Sangue Quente, de Claudia Tajes


Humor e sagacidade como canais para tratar de temas mundanos e tão caros a cada um de nós - mas sem a descartabilidade dos dias atuais.


Sempre que ouço falar de Claudia Tajes, seu nome vem associado ao adjetivo "engraçada". E isso me incomoda desde então. Não, isso nada tem a ver com uma possível ranzinzice deste que vos escreve. O problema é que essa palavra vem, invariavelmente, acompanhada da ideia de algo superficial e descartável. No Brasil, a ideia do riso ainda está muito atrelada a coisas do naipe dos programas de humor que passam aos sábados e domingos, e que vomitam mau-gosto, clichês, preconceito e bizarrices sem precedente em qualquer outra televisão do mundo. 

E olhe que Claudia Tajes também escreve para a TV. Mas quanto a isso, quem quiser que procure no Google.

Ouvi falar desta escritora pela primeira vez quando o livro A vida sexual da mulher feia começou a ficar famoso. Com um título desses, seria impossível não abrir um sorriso logo de cara ou, pelo menos, arquear uma sobrancelha, intrigado. Isso foi lá em 2005, e eu não pude evitar, a não ser procurar lê-lo.

De fato, a escrita de Claudia é leve, flui com a rapidez com a qual correm os nossos dias, cada vez mais dinâmicos. Mas não é uma bobagem.

Sangue Quente (L&PM, 136 páginas), que tem como subtítulo Contos com alguma raiva, já se entrega desde o título, como tem que ser numa literatura que se propõe incisiva: trata-se de um livro de contos (o primeiro da autora) e todos eles estão reunidos sob a égide do calor, do sangue latino que ferve nas veias. 

Os motivos são muitos: vão desde fins de relacionamentos, problemas de família, serviço ruim prestado por empresas telefônicas, as dificuldades de se gerenciar um negócio.
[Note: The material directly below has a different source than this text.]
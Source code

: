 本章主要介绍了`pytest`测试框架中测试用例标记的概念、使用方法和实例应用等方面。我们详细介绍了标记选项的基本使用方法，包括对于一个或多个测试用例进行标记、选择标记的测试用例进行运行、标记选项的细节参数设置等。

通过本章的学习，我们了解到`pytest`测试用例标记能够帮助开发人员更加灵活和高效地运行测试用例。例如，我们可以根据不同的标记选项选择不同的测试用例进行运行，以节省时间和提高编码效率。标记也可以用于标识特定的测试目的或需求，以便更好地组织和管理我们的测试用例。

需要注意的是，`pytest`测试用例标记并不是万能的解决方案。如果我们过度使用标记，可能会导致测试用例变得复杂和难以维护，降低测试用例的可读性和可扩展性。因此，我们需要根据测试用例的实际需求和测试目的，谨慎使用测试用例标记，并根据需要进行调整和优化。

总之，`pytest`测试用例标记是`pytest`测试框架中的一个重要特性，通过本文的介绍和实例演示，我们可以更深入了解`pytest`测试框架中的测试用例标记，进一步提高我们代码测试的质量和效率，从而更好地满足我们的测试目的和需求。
Os personagens são muitos, e eles somos nós, as pessoas com as quais convivemos ou temos de conviver. Em 136 páginas, Claudia Tajes consegue reunir os mais diversificados tipos, e é precisamente aí que se encontra sua arte maior, e que a tornará duradoura: são histórias curtas, mas que dão a medida precisa do que é ser humano, com direito às nossas raivas do dia a dia, nossas dúvidas, angústias, medos. Sim, o livro é engraçado. Em alguns momentos, ri alto. Mas mais do que isso - e assim como nos outros livros da autora - o que temos em Claudia Tajes são homens e mulheres exercendo o seu direito (e dever) de ser gente, no sentido mais profundo da palavra. O direito de sermos canalhas, hipócritas, histéricos, apaixonados, ingênuos, atabalhoados, incompreendidos, mal-compreendidos... em última análise, falhos. Imperfeitos. 

O humor é utilizado para examinar a nossa própria solidão, (se somos o que somos, como não rir de tudo isso?) nossa inadequação perante o mundo, e nossa eterna busca seja lá pelo que for. A literatura de Claudia Tajes é capaz de mencionar Cassandra Rios, e também de ser tão contemporânea que chega a ser quase libertina. E libertária. 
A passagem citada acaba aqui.